*** Begin section ***

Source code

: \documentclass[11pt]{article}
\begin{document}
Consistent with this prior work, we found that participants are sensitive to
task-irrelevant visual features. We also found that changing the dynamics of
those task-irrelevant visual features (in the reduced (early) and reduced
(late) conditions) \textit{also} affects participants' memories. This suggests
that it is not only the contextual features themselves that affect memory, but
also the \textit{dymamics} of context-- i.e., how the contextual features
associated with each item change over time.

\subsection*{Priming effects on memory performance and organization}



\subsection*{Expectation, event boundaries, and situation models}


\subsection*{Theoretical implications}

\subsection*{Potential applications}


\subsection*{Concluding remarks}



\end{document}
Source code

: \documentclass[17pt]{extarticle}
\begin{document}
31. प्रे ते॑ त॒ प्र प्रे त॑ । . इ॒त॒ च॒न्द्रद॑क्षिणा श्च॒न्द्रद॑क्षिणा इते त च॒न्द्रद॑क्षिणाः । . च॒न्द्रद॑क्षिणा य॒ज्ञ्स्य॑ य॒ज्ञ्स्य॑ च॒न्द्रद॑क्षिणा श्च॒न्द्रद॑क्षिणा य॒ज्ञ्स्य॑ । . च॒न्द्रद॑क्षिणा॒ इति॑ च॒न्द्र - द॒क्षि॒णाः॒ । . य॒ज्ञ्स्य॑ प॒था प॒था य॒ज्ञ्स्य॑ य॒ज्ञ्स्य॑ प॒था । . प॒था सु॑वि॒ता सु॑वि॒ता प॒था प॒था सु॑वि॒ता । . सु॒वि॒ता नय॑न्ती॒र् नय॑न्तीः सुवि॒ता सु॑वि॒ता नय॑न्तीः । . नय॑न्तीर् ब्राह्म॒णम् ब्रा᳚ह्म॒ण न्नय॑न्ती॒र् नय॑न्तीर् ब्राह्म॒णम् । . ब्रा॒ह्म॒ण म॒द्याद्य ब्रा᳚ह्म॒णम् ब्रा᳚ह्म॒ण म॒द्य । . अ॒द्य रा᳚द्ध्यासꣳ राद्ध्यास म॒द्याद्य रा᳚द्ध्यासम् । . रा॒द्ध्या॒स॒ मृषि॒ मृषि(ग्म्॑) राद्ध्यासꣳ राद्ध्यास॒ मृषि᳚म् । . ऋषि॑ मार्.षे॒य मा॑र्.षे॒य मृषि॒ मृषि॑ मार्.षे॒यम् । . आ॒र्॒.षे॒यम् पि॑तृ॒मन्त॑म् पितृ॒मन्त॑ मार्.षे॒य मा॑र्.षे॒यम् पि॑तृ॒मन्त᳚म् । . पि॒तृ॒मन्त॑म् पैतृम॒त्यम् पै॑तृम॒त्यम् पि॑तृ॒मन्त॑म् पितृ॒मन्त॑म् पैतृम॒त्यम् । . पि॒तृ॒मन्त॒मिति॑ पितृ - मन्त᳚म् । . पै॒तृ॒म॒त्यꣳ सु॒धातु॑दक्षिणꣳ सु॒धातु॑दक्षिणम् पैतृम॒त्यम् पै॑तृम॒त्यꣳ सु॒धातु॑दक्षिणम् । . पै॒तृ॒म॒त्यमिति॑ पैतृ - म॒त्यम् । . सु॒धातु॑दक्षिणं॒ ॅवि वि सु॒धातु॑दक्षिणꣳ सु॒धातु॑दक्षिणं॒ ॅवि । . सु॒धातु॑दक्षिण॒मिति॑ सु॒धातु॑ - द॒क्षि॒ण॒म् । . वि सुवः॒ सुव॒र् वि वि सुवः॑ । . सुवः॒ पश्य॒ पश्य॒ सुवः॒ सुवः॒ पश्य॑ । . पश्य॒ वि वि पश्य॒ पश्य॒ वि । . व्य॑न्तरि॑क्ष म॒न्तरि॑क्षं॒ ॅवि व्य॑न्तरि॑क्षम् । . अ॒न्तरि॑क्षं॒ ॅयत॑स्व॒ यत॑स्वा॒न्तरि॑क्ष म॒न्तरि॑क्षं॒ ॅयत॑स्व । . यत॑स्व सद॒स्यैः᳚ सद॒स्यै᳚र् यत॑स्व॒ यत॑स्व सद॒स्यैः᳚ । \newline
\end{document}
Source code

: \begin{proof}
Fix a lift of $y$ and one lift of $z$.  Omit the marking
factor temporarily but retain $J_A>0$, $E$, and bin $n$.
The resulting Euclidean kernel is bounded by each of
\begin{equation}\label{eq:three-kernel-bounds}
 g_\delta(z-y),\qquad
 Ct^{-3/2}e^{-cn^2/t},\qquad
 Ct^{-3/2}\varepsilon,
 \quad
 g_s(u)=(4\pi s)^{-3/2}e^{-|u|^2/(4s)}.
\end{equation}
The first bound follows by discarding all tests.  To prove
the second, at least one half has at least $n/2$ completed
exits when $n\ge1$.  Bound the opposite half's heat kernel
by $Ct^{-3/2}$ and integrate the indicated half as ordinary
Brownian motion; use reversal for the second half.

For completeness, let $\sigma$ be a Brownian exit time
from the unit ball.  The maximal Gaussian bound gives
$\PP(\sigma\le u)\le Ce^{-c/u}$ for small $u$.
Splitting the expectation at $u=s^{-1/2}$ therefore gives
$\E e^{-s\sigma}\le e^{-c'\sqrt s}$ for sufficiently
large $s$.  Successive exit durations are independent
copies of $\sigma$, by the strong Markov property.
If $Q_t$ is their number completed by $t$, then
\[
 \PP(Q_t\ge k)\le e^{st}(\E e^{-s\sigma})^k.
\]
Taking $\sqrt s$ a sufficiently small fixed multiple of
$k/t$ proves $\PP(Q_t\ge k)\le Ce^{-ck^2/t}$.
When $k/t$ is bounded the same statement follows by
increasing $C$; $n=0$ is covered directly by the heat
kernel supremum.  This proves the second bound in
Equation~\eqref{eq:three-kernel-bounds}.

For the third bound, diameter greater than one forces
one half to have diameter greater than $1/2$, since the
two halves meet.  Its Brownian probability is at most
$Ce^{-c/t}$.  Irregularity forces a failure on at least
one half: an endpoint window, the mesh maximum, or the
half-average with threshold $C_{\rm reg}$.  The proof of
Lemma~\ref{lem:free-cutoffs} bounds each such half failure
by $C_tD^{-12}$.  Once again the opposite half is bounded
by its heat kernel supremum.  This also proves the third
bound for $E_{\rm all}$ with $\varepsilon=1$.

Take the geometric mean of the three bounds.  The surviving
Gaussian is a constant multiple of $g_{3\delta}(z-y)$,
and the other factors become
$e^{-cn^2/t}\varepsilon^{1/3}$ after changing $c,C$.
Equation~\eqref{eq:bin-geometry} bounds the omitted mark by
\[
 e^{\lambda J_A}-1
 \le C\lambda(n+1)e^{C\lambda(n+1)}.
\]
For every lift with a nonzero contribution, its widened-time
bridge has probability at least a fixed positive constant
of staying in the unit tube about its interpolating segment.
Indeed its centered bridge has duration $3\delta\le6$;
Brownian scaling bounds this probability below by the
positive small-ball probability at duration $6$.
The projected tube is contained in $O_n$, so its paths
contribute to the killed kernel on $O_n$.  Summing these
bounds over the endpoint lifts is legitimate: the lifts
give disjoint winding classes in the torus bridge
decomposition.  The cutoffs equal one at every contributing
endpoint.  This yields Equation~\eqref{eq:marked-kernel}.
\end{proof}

*** End section ***

* YOUR TASK
Return all of the material verbatim, with no line left out.

* RESULT
Source code

: \documentclass[11pt]{article}
\begin{document}
Consistent with this prior work, we found that participants are sensitive to
task-irrelevant visual features. We also found that changing the dynamics of
those task-irrelevant visual features (in the reduced (early) and reduced
(late) conditions) \textit{also} affects participants' memories. This suggests
that it is not only the contextual features themselves that affect memory, but
also the \textit{dymamics} of context-- i.e., how the contextual features
associated with each item change over time.

\subsection*{Priming effects on memory performance and organization}



\subsection*{Expectation, event boundaries, and situation models}


\subsection*{Theoretical implications}

\subsection*{Potential applications}


\subsection*{Concluding remarks}



\end{document}
Source code

: \documentclass[17pt]{extarticle}
\begin{document}
31. प्रे ते॑ त॒ प्र प्रे त॑ । . इ॒त॒ च॒न्द्रद॑क्षिणा श्च॒न्द्रद॑क्षिणा इते त च॒न्द्रद॑क्षिणाः । . च॒न्द्रद॑क्षिणा य॒ज्ञ्स्य॑ य॒ज्ञ्स्य॑ च॒न्द्रद॑क्षिणा श्च॒न्द्रद॑क्षिणा य॒ज्ञ्स्य॑ । . च॒न्द्रद॑क्षिणा॒ इति॑ च॒न्द्र - द॒क्षि॒णाः॒ । . य॒ज्ञ्स्य॑ प॒था प॒था य॒ज्ञ्स्य॑ य॒ज्ञ्स्य॑ प॒था । . प॒था सु॑वि॒ता सु॑वि॒ता प॒था प॒था सु॑वि॒ता । . सु॒वि॒ता नय॑न्ती॒र् नय॑न्तीः सुवि॒ता सु॑वि॒ता नय॑न्तीः । . नय॑न्तीर् ब्राह्म॒णम् ब्रा᳚ह्म॒ण न्नय॑न्ती॒र् नय॑न्तीर् ब्राह्म॒णम् । . ब्रा॒ह्म॒ण म॒द्याद्य ब्रा᳚ह्म॒णम् ब्रा᳚ह्म॒ण म॒द्य । . अ॒द्य रा᳚द्ध्यासꣳ राद्ध्यास म॒द्याद्य रा᳚द्ध्यासम् । . रा॒द्ध्या॒स॒ मृषि॒ मृषि(ग्म्॑) राद्ध्यासꣳ राद्ध्यास॒ मृषि᳚म् । . ऋषि॑ मार्.षे॒य मा॑र्.षे॒य मृषि॒ मृषि॑ मार्.षे॒यम् । . आ॒र्॒.षे॒यम् पि॑तृ॒मन्त॑म् पितृ॒मन्त॑ मार्.षे॒य मा॑र्.षे॒यम् पि॑तृ॒मन्त᳚म् । . पि॒तृ॒मन्त॑म् पैतृम॒त्यम् पै॑तृम॒त्यम् पि॑तृ॒मन्त॑म् पितृ॒मन्त॑म् पैतृम॒त्यम् । . पि॒तृ॒मन्त॒मिति॑ पितृ - मन्त᳚म् । . पै॒तृ॒म॒त्यꣳ सु॒धातु॑दक्षिणꣳ सु॒धातु॑दक्षिणम् पैतृम॒त्यम् पै॑तृम॒त्यꣳ सु॒धातु॑दक्षिणम् । . पै॒तृ॒म॒त्यमिति॑ पैतृ - म॒त्यम् । . सु॒धातु॑दक्षिणं॒ ॅवि वि सु॒धातु॑दक्षिणꣳ सु॒धातु॑दक्षिणं॒ ॅवि । . सु॒धातु॑दक्षिण॒मिति॑ सु॒धातु॑ - द॒क्षि॒ण॒म् । . वि सुवः॒ सुव॒र् वि वि सुवः॑ । . सुवः॒ पश्य॒ पश्य॒ सुवः॒ सुवः॒ पश्य॑ । . पश्य॒ वि वि पश्य॒ पश्य॒ वि । . व्य॑न्तरि॑क्ष म॒न्तरि॑क्षं॒ ॅवि व्य॑न्तरि॑क्षम् । . अ॒न्तरि॑क्षं॒ ॅयत॑स्व॒ यत॑स्वा॒न्तरि॑क्ष म॒न्तरि॑क्षं॒ ॅयत॑स्व । . यत॑स्व सद॒स्यैः᳚ सद॒स्यै᳚र् यत॑स्व॒ यत॑स्व सद॒स्यैः᳚ । \newline
\end{document}
Source code

: \begin{proof}
Fix a lift of $y$ and one lift of $z$.  Omit the marking
factor temporarily but retain $J_A>0$, $E$, and bin $n$.
The resulting Euclidean kernel is bounded by each of
\begin{equation}\label{eq:three-kernel-bounds}
 g_\delta(z-y),\qquad
 Ct^{-3/2}e^{-cn^2/t},\qquad
 Ct^{-3/2}\varepsilon,
 \quad
 g_s(u)=(4\pi s)^{-3/2}e^{-|u|^2/(4s)}.
\end{equation}
The first bound follows by discarding all tests.  To prove
the second, at least one half has at least $n/2$ completed
exits when $n\ge1$.  Bound the opposite half's heat kernel
by $Ct^{-3/2}$ and integrate the indicated half as ordinary
Brownian motion; use reversal for the second half.

For completeness, let $\sigma$ be a Brownian exit time
from the unit ball.  The maximal Gaussian bound gives
$\PP(\sigma\le u)\le Ce^{-c/u}$ for small $u$.
Splitting the expectation at $u=s^{-1/2}$ therefore gives
$\E e^{-s\sigma}\le e^{-c'\sqrt s}$ for sufficiently
large $s$.  Successive exit durations are independent
copies of $\sigma$, by the strong Markov property.
If $Q_t$ is their number completed by $t$, then
\[
 \PP(Q_t\ge k)\le e^{st}(\E e^{-s\sigma})^k.
\]
Taking $\sqrt s$ a sufficiently small fixed multiple of
$k/t$ proves $\PP(Q_t\ge k)\le Ce^{-ck^2/t}$.
When $k/t$ is bounded the same statement follows by
increasing $C$; $n=0$ is covered directly by the heat
kernel supremum.  This proves the second bound in
Equation~\eqref{eq:three-kernel-bounds}.

For the third bound, diameter greater than one forces
one half to have diameter greater than $1/2$, since the
two halves meet.  Its Brownian probability is at most
$Ce^{-c/t}$.  Irregularity forces a failure on at least
one half: an endpoint window, the mesh maximum, or the
half-average with threshold $C_{\rm reg}$.  The proof of
Lemma~\ref{lem:free-cutoffs} bounds each such half failure
by $C_tD^{-12}$.  Once again the opposite half is bounded
by its heat kernel supremum.  This also proves the third
bound for $E_{\rm all}$ with $\varepsilon=1$.

Take the geometric mean of the three bounds.  The surviving
Gaussian is a constant multiple of $g_{3\delta}(z-y)$,
and the other factors become
$e^{-cn^2/t}\varepsilon^{1/3}$ after changing $c,C$.
Equation~\eqref{eq:bin-geometry} bounds the omitted mark by
\[
 e^{\lambda J_A}-1
 \le C\lambda(n+1)e^{C\lambda(n+1)}.
\]
For every lift with a nonzero contribution, its widened-time
bridge has probability at least a fixed positive constant
of staying in the unit tube about its interpolating segment.
Indeed its centered bridge has duration $3\delta\le6$;
Brownian scaling bounds this probability below by the
positive small-ball probability at duration $6$.
The projected tube is contained in $O_n$, so its paths
contribute to the killed kernel on $O_n$.  Summing these
bounds over the endpoint lifts is legitimate: the lifts
give disjoint winding classes in the torus bridge
decomposition.  The cutoffs equal one at every contributing
endpoint.  This yields Equation~\eqref{eq:marked-kernel}.
\end{proof}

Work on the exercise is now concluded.